Implementation:Pytorch Serve IpexLLMHandler

Knowledge Sources	Pytorch_Serve
Domains	LLM_Serving, Quantization, Intel_Optimization
Last Updated	2026-02-13 18:52 GMT

Overview

IpexLLMHandler is an Intel IPEX-optimized TorchServe handler for serving large language models with INT8 quantization. It extends BaseHandler and supports Weight-Only Quantization (WoQ) and SmoothQuant (SQ) techniques via intel_extension_for_pytorch. The handler supports diverse model architectures including T5, Qwen, ChatGLM, and MPT, and includes an inner Evaluator class for model quality assessment.

Description

The IpexLLMHandler class (lines 48-659) provides a specialized handler for running LLMs on Intel CPUs with IPEX quantization optimizations.

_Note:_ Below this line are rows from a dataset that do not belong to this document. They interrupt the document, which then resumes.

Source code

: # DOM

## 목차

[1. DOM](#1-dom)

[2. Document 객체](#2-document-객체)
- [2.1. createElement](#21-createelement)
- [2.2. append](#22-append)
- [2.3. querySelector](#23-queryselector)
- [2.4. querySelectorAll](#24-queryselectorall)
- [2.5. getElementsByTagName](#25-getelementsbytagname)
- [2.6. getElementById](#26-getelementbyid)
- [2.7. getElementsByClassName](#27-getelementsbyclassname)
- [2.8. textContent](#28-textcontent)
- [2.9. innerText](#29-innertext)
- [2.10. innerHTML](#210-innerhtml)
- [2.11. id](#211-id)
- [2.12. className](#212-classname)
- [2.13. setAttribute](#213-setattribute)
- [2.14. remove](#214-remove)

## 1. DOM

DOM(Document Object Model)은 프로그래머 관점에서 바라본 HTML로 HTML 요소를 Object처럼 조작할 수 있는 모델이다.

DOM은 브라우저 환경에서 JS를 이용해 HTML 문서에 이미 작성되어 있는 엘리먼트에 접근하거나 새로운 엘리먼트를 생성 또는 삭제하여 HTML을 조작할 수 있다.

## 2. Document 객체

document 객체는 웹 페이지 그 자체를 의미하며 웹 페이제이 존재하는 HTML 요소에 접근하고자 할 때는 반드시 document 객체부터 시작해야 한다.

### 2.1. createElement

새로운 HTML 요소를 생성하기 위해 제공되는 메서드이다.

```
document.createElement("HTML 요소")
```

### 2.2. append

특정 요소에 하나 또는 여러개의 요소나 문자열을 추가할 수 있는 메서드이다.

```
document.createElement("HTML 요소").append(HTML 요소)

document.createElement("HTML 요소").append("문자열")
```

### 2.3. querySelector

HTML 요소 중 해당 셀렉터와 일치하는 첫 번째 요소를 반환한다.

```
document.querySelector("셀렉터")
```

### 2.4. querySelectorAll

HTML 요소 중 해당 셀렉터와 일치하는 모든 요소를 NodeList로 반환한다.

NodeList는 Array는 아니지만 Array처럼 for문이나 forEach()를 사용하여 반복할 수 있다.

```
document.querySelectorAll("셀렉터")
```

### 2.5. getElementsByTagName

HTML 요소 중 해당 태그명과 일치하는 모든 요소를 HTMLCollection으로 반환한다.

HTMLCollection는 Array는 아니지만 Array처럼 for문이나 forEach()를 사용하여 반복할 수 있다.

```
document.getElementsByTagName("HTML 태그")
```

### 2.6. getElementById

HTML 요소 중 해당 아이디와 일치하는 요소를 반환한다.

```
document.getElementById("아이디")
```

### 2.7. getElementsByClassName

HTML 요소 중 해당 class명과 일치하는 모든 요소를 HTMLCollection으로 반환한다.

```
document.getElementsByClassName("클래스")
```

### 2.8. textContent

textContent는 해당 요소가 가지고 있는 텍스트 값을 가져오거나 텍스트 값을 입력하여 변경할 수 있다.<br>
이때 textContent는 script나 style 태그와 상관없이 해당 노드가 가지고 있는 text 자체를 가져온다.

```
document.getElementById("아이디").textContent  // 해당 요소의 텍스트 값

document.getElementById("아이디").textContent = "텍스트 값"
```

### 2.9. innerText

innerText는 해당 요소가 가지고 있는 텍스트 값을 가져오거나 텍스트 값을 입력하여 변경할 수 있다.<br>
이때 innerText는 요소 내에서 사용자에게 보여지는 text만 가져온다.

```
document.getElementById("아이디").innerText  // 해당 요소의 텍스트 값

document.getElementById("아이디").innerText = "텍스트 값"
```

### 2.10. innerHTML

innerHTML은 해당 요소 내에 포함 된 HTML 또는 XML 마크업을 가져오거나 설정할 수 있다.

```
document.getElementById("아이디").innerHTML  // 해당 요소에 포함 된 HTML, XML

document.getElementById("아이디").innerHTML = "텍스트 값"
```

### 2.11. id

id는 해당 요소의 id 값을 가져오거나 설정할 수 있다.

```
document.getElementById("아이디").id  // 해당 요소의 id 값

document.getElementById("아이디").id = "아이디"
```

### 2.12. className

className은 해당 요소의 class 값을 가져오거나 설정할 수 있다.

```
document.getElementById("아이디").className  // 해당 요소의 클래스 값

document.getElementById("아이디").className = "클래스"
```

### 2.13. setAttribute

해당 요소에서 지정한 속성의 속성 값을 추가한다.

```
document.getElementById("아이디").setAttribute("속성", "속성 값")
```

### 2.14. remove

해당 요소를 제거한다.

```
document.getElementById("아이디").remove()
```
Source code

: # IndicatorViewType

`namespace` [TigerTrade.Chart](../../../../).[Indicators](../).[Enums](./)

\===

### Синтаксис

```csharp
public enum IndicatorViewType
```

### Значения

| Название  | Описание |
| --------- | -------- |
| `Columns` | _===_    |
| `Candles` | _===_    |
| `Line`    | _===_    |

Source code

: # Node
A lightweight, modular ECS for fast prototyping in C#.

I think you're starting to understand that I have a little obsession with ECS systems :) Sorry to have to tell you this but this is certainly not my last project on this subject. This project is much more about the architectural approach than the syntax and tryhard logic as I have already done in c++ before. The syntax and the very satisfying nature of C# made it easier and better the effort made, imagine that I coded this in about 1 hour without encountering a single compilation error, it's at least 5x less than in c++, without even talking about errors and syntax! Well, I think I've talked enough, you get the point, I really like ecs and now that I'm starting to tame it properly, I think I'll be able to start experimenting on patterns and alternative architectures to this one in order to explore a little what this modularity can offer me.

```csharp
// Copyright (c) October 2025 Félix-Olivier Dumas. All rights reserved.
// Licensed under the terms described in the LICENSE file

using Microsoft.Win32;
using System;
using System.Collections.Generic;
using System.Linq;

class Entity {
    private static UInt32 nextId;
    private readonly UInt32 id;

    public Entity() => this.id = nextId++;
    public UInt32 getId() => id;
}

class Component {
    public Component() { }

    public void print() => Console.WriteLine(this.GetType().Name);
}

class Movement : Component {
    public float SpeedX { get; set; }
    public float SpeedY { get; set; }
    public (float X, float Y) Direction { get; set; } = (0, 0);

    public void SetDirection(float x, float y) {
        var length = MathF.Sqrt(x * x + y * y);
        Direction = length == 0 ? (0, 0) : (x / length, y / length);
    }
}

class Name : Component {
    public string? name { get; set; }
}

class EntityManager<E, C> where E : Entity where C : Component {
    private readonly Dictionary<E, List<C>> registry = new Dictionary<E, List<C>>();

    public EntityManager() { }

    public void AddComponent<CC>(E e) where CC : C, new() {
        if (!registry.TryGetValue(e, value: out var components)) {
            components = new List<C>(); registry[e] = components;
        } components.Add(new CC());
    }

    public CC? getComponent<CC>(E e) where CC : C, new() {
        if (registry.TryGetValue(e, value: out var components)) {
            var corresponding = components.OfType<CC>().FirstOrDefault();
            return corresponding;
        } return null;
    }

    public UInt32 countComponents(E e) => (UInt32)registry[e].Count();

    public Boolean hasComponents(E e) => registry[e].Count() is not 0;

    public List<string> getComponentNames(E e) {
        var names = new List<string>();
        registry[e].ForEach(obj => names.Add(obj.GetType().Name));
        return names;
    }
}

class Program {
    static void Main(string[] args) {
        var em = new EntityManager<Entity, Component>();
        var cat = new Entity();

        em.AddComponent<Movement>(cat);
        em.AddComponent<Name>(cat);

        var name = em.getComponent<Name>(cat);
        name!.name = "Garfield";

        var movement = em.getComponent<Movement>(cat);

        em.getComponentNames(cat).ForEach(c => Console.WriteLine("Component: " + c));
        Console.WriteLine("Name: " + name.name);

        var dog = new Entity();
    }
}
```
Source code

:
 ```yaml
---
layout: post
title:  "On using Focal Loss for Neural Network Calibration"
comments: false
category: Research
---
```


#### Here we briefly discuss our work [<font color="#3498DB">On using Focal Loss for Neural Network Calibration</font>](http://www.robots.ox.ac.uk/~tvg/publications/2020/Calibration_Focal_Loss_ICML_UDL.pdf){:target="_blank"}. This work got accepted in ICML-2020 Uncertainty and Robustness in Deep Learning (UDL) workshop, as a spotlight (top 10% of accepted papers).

It handles model loading with quantization configuration, tokenization for multiple model architectures, and text generation inference.

Key Responsibilities

IPEX Quantization: Configures and applies Weight-Only Quantization (WoQ) or SmoothQuant (SQ) via intel_extension_for_pytorch
Multi-Architecture Support: Handles diverse model architectures (T5, Qwen, ChatGLM, MPT, LLaMA, GPT-NeoX, OPT, Bloom, Falcon) with architecture-specific tokenization and generation logic
Model Initialization: Loads HuggingFace models and applies IPEX optimization passes with quantization during initialize()
Evaluation: Includes an inner Evaluator class (lines 232-409) for assessing model quality post-quantization using perplexity and accuracy metrics
Text Generation: Implements the preprocess/inference/postprocess pipeline for text generation tasks

Inner Class: Evaluator

The Evaluator class (lines 232-409) provides methods for evaluating quantized model quality. It measures perplexity on standard benchmarks and compares quantized model outputs against baseline reference outputs.

Usage

# The handler is configured in model-config.yaml:
# handler:
#   model_name: "meta-llama/Llama-2-7b-hf"
#   quantization: "woq"  # or "sq"
#   dtype: "int8"
#   batch_size: 1

# Creating a model archive with the IPEX LLM handler
torch-model-archiver --model-name ipex_llm \
    --handler examples/large_models/ipex_llm_int8/llm_handler.py \
    --config-file model-config.yaml \
    --archive-format no-archive

Code Reference

Source Location

File	Lines	Repository
`examples/large_models/ipex_llm_int8/llm_handler.py`	L1-659	pytorch/serve
`examples/large_models/ipex_llm_int8/llm_handler.py`	L48-659	`IpexLLMHandler` class definition
`examples/large_models/ipex_llm_int8/llm_handler.py`	L232-409	`Evaluator` inner class

Signature

class IpexLLMHandler(BaseHandler):
    """
    IPEX-optimized handler for serving LLMs with INT8 quantization.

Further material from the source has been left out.